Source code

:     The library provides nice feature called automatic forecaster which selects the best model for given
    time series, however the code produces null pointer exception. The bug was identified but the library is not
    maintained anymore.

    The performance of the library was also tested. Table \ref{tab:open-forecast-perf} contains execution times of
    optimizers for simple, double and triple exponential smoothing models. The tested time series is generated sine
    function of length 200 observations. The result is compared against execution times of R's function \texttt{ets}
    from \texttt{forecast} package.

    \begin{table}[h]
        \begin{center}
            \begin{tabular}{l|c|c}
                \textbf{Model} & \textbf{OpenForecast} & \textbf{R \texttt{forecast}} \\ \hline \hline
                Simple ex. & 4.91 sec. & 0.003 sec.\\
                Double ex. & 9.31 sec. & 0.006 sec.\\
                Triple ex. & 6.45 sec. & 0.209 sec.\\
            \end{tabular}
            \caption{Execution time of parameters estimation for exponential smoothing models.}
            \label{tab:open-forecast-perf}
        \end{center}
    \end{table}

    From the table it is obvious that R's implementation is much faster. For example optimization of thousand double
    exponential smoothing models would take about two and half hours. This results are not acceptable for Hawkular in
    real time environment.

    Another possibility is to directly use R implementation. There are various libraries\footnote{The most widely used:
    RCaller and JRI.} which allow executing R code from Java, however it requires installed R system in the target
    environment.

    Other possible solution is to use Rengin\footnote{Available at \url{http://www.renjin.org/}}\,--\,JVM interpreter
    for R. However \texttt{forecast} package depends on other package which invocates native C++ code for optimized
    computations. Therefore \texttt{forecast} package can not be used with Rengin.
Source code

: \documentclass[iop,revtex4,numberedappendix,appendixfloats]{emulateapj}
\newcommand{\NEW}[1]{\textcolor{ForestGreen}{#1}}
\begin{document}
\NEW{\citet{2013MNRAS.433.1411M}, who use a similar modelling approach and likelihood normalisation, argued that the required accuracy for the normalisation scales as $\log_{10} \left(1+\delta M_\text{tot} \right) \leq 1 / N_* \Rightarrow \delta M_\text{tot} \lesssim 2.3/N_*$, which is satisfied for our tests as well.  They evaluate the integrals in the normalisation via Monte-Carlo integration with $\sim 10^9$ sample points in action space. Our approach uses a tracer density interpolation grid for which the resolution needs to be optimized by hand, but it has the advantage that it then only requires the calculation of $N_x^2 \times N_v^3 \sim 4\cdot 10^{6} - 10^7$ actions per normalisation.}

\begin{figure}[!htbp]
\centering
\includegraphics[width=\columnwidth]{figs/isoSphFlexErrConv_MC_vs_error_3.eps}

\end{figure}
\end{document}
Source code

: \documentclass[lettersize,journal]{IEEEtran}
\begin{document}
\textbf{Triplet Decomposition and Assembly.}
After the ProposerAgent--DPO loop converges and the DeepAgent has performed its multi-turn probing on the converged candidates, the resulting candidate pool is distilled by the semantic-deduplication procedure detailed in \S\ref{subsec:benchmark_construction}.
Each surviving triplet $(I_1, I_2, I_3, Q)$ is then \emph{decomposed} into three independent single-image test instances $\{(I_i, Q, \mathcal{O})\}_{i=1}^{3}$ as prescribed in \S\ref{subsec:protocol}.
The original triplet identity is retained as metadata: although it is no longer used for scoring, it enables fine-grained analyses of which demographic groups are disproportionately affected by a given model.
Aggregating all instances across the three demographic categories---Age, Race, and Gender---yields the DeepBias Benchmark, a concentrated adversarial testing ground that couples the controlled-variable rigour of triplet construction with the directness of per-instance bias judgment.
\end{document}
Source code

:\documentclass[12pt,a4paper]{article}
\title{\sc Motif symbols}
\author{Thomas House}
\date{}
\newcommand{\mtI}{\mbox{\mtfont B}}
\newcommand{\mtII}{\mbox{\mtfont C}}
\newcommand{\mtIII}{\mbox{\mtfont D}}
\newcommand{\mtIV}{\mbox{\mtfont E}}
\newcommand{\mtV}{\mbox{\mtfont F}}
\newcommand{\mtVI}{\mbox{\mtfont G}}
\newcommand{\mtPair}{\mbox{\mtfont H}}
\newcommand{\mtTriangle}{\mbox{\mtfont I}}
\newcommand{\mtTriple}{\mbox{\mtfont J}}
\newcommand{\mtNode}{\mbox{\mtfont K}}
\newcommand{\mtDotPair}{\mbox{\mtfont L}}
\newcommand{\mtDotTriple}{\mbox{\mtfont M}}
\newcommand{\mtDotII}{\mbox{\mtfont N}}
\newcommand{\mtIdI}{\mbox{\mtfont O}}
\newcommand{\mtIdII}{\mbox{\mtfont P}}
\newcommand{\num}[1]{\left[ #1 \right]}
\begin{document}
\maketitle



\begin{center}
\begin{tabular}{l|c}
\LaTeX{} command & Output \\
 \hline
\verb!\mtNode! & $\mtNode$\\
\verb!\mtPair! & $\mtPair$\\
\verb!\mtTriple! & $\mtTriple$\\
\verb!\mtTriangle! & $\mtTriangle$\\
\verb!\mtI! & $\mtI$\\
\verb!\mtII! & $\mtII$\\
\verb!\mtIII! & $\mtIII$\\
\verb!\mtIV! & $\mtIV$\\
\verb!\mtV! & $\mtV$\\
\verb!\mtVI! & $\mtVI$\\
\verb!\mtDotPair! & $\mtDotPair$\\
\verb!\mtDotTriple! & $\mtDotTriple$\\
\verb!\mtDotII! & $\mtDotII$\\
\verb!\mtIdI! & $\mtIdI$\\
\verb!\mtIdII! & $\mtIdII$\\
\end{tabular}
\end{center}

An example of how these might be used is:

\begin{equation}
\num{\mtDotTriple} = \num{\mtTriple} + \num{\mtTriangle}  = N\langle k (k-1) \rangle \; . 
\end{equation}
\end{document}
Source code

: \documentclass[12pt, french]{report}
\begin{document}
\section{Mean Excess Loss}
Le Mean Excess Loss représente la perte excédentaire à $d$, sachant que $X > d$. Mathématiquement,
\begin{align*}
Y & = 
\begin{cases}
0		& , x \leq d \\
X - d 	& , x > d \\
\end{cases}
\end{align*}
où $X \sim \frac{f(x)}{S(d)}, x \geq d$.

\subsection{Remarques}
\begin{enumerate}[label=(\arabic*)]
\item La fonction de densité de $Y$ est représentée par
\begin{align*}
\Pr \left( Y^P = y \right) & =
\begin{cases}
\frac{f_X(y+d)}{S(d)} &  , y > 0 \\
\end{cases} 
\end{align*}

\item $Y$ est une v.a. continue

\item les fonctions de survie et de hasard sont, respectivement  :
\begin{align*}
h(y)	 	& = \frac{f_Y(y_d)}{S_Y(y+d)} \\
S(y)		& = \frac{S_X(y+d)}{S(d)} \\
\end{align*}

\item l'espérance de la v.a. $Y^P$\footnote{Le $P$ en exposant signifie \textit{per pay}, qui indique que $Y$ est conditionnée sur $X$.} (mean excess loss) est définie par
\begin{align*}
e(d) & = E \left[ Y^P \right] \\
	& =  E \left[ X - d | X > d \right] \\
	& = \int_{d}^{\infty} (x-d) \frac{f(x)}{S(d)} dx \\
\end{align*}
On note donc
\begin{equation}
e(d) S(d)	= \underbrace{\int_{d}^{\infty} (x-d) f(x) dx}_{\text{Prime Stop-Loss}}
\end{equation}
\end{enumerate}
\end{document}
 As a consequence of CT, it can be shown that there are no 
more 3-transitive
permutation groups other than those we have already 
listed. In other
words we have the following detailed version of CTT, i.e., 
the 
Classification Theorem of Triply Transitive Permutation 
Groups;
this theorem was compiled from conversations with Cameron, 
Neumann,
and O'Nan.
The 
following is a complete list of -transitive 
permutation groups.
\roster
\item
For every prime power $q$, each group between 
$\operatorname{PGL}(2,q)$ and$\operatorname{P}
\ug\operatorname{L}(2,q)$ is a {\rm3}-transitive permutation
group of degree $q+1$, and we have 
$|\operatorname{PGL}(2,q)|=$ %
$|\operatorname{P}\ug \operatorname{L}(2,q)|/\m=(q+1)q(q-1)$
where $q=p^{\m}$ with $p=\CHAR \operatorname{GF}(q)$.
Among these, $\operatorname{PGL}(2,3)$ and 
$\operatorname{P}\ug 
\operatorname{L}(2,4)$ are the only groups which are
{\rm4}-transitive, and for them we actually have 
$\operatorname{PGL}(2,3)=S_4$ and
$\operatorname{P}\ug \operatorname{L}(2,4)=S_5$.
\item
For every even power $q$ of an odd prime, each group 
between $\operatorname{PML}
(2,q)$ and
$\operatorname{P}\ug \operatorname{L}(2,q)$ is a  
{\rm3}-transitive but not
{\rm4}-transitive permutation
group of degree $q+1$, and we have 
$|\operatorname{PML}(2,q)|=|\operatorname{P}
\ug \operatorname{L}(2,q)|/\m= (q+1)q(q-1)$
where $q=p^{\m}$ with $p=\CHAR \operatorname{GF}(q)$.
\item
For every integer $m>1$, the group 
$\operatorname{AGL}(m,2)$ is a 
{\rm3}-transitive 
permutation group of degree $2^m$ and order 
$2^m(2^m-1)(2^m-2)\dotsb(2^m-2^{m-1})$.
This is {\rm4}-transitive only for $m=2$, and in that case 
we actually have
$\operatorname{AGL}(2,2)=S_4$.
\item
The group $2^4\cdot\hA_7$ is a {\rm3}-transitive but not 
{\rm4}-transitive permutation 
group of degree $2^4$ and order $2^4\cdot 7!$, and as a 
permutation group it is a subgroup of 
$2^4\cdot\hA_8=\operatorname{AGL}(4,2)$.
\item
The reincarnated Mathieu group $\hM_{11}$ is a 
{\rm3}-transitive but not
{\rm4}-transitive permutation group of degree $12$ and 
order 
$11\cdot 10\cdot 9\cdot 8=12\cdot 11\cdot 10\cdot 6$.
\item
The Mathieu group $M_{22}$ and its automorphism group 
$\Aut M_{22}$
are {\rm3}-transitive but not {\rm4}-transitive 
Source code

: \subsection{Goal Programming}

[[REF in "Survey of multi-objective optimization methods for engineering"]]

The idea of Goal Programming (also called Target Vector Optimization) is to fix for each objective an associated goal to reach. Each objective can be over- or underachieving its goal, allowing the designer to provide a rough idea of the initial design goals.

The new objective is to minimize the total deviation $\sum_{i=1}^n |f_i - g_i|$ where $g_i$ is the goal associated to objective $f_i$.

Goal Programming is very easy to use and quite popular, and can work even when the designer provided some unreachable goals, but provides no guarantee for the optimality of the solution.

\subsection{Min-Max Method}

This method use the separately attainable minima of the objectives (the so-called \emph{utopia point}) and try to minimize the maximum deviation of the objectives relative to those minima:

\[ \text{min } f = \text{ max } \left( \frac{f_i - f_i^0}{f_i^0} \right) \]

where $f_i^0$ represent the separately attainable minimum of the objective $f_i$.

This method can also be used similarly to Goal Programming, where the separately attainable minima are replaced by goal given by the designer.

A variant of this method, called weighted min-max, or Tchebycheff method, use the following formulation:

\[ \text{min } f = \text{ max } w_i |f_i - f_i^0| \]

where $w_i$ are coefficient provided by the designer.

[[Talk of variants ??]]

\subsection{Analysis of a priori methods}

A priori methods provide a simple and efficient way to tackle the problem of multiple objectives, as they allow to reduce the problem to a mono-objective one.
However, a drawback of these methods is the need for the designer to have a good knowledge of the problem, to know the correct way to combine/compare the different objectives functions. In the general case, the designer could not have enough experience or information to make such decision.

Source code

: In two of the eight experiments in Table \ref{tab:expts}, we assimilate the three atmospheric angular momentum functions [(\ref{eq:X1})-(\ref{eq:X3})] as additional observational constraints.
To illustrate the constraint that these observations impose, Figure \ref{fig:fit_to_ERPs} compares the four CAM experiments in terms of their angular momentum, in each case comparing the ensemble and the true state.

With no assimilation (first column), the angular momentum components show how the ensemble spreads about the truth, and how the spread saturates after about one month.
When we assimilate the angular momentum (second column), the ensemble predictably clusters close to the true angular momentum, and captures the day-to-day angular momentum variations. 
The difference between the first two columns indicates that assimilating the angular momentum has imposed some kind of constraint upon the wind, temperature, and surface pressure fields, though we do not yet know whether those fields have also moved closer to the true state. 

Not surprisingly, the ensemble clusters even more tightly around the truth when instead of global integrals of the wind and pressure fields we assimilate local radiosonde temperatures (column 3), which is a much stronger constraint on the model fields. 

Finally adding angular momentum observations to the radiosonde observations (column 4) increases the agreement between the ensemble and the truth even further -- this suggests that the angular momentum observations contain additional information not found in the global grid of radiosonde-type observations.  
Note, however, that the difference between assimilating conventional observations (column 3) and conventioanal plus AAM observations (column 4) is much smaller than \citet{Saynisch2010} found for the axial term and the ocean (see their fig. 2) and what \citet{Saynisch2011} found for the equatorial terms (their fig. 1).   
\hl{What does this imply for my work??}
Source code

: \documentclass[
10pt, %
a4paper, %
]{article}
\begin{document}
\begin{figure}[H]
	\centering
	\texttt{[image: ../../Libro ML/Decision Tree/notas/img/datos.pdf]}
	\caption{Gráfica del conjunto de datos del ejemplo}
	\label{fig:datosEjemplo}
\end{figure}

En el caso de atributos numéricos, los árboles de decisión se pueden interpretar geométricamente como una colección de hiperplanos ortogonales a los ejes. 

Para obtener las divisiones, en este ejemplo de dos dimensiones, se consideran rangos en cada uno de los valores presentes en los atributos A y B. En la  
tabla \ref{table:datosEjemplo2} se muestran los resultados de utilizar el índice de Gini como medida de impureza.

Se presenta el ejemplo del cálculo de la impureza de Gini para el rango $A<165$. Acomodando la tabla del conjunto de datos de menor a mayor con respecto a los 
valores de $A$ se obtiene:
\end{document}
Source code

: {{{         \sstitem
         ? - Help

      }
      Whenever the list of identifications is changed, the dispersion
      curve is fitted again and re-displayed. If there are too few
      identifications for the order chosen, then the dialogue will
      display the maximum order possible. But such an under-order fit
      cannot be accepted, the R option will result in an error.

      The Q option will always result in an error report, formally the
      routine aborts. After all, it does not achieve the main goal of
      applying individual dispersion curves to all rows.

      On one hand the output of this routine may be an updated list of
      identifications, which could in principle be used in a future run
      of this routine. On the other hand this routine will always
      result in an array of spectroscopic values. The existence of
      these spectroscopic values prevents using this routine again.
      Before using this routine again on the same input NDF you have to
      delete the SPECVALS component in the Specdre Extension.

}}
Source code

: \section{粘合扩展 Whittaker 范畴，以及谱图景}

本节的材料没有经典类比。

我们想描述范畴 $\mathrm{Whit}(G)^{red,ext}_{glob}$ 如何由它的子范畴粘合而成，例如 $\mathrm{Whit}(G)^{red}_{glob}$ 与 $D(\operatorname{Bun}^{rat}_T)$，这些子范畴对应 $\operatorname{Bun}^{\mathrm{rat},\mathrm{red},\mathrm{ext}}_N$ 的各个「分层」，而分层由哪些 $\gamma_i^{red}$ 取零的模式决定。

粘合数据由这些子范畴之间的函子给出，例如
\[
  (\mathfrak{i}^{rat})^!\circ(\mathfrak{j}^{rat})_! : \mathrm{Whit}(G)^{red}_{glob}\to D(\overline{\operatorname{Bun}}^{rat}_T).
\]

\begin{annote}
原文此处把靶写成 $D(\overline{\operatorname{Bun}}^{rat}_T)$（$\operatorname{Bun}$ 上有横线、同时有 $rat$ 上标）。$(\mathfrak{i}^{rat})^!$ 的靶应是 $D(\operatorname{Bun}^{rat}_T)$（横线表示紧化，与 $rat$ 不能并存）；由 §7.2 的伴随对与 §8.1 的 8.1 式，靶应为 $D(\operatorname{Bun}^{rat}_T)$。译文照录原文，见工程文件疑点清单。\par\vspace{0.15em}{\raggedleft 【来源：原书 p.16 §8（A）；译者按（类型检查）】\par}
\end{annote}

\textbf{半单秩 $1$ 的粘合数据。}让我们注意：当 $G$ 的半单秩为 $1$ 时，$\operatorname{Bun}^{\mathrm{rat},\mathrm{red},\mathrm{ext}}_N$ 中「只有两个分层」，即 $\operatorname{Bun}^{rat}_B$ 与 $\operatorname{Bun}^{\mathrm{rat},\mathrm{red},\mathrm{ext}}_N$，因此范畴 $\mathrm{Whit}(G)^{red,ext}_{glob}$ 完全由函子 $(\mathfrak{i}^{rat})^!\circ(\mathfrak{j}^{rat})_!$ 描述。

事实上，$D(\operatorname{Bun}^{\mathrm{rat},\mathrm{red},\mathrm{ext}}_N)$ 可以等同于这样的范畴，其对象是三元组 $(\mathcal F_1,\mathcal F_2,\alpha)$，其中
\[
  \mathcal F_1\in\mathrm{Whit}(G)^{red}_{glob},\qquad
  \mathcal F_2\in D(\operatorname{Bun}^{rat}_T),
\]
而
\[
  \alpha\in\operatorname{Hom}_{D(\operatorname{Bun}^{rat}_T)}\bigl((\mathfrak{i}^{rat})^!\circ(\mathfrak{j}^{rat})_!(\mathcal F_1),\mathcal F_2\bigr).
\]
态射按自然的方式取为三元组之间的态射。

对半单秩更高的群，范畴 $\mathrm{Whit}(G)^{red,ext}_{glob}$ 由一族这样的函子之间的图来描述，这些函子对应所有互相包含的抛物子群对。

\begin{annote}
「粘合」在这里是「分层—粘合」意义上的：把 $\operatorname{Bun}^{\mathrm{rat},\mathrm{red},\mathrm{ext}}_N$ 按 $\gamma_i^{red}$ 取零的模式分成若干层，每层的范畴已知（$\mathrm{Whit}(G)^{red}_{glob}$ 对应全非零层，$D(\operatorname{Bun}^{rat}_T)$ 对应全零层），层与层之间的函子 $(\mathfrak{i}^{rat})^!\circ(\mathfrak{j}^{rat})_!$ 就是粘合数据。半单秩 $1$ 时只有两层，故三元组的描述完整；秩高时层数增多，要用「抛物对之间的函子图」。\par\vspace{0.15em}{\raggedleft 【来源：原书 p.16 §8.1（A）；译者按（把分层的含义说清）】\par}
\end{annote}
········
* [The problem] Count each line above in which the string "called" appears, then state only the total.

* [Exercise response] 4